Stored data entries:
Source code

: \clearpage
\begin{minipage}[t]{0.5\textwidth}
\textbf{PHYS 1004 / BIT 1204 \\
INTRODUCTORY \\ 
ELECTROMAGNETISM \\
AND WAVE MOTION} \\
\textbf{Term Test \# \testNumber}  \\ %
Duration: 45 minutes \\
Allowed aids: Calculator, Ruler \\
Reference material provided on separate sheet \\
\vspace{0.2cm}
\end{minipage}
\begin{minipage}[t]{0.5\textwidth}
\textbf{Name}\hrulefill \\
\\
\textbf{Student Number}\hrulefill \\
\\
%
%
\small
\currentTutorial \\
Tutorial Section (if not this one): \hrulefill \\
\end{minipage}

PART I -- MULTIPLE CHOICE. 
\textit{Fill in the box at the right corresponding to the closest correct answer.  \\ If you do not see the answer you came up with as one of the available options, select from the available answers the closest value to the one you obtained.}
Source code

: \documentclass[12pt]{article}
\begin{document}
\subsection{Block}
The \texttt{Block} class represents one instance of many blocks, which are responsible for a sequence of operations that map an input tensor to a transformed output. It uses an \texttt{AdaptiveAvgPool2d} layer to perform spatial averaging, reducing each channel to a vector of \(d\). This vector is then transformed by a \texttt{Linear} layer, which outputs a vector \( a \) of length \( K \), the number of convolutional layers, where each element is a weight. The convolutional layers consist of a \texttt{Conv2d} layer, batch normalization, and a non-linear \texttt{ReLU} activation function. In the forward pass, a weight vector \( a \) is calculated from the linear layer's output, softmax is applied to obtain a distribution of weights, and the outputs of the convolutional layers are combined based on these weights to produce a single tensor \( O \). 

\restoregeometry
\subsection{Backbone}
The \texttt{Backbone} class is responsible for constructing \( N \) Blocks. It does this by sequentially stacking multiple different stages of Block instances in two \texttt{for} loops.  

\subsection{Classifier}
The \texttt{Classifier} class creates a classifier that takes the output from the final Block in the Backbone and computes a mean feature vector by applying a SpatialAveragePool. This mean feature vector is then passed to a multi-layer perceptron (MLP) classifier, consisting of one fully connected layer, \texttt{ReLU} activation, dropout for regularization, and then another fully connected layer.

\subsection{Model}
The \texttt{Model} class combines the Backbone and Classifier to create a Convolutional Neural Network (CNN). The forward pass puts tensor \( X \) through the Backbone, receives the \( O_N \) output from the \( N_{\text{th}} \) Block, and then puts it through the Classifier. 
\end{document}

---

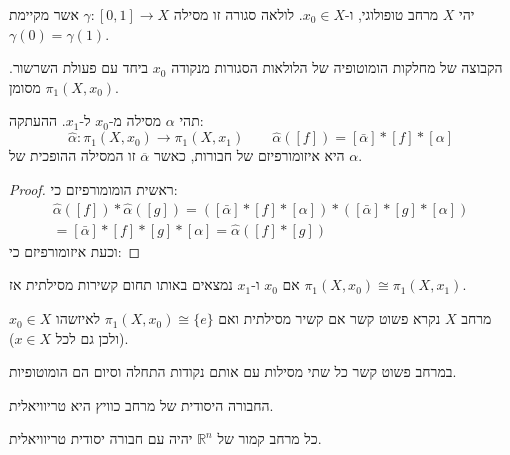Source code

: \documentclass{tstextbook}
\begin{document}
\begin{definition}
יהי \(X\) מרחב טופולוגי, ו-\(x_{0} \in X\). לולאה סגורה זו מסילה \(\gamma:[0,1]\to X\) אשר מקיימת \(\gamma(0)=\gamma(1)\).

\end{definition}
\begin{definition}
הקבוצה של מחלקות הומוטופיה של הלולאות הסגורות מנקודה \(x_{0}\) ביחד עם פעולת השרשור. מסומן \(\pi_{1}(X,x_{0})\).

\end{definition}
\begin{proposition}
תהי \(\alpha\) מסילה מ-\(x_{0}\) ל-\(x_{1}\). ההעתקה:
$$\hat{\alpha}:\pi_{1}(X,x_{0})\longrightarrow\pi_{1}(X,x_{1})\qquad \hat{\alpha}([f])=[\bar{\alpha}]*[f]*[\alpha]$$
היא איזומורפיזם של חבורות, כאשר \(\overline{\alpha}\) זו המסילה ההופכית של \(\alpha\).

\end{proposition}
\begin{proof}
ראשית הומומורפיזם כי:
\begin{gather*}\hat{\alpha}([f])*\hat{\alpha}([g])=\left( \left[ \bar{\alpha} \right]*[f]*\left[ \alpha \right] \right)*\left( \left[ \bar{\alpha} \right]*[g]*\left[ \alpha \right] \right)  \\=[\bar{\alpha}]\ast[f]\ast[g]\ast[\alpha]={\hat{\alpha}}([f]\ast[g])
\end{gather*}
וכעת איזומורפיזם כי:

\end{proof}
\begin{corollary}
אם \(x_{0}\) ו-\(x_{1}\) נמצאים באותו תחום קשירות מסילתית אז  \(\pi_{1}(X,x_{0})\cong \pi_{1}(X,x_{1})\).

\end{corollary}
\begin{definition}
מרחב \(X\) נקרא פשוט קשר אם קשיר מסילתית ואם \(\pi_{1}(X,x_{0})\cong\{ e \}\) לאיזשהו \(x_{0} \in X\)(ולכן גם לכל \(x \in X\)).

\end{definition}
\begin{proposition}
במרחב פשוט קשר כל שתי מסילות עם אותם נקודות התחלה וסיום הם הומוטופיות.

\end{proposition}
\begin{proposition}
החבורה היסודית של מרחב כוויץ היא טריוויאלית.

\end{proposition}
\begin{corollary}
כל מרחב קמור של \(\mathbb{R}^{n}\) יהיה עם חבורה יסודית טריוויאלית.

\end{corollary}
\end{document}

==

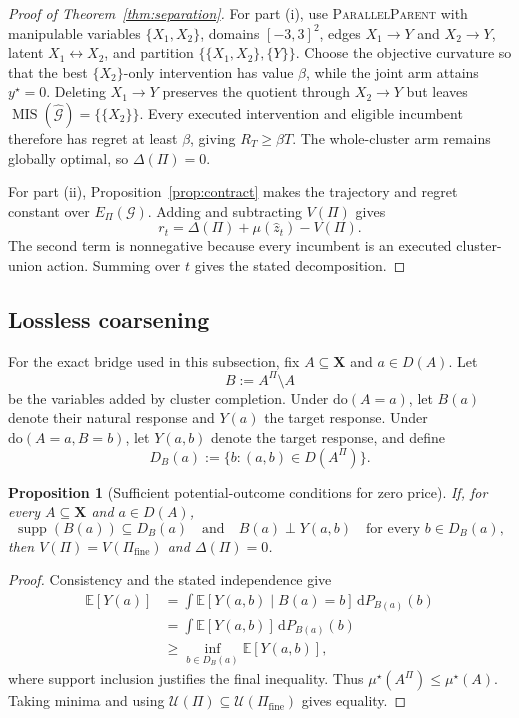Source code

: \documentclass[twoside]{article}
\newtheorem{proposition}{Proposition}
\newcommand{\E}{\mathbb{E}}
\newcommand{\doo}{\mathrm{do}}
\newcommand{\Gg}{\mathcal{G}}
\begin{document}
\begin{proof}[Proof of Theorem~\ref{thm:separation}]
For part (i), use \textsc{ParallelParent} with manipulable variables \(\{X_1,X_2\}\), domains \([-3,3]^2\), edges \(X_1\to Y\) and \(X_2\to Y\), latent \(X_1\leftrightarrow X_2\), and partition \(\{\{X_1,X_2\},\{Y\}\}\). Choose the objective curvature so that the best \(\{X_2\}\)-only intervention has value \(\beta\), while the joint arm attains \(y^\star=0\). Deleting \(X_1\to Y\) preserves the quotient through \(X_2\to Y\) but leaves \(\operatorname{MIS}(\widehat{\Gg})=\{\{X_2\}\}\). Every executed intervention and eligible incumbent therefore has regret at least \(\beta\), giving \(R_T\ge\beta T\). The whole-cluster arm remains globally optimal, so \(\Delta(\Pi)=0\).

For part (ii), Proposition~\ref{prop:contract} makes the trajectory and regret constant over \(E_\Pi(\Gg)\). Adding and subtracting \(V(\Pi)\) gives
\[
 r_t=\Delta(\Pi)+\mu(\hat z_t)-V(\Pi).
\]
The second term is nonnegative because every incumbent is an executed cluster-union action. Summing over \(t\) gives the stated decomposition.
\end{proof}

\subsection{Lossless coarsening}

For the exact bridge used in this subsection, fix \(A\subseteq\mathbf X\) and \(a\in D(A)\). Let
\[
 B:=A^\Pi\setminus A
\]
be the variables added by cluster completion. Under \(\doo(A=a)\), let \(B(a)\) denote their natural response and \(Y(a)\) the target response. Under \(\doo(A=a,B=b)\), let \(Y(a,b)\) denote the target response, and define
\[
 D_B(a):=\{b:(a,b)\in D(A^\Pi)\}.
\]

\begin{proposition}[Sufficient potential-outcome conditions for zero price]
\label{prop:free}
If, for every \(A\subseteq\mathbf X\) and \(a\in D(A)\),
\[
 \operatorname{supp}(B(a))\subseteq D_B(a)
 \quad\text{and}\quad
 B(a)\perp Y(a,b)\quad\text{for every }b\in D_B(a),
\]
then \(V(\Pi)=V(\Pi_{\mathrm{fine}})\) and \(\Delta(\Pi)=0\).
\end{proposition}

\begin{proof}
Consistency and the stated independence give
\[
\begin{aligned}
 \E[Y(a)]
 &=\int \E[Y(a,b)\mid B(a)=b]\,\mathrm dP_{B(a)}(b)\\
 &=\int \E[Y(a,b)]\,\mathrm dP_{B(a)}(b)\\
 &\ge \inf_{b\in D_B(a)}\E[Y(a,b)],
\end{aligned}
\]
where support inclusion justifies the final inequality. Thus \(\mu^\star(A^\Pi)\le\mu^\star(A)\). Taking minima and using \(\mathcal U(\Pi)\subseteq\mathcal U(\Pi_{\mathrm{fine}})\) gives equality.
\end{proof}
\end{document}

> _WHAT TO PRODUCE_:
If a line in the data holds the string "responsible", copy that line.

> _YOUR RESPONSE_:
The \texttt{Block} class represents one instance of many blocks, which are responsible for a sequence of operations that map an input tensor to a transformed output. It uses an \texttt{AdaptiveAvgPool2d} layer to perform spatial averaging, reducing each channel to a vector of \(d\). This vector is then transformed by a \texttt{Linear} layer, which outputs a vector \( a \) of length \( K \), the number of convolutional layers, where each element is a weight. The convolutional layers consist of a \texttt{Conv2d} layer, batch normalization, and a non-linear \texttt{ReLU} activation function. In the forward pass, a weight vector \( a \) is calculated from the linear layer's output, softmax is applied to obtain a distribution of weights, and the outputs of the convolutional layers are combined based on these weights to produce a single tensor \( O \). 
The \texttt{Backbone} class is responsible for constructing \( N \) Blocks. It does this by sequentially stacking multiple different stages of Block instances in two \texttt{for} loops.  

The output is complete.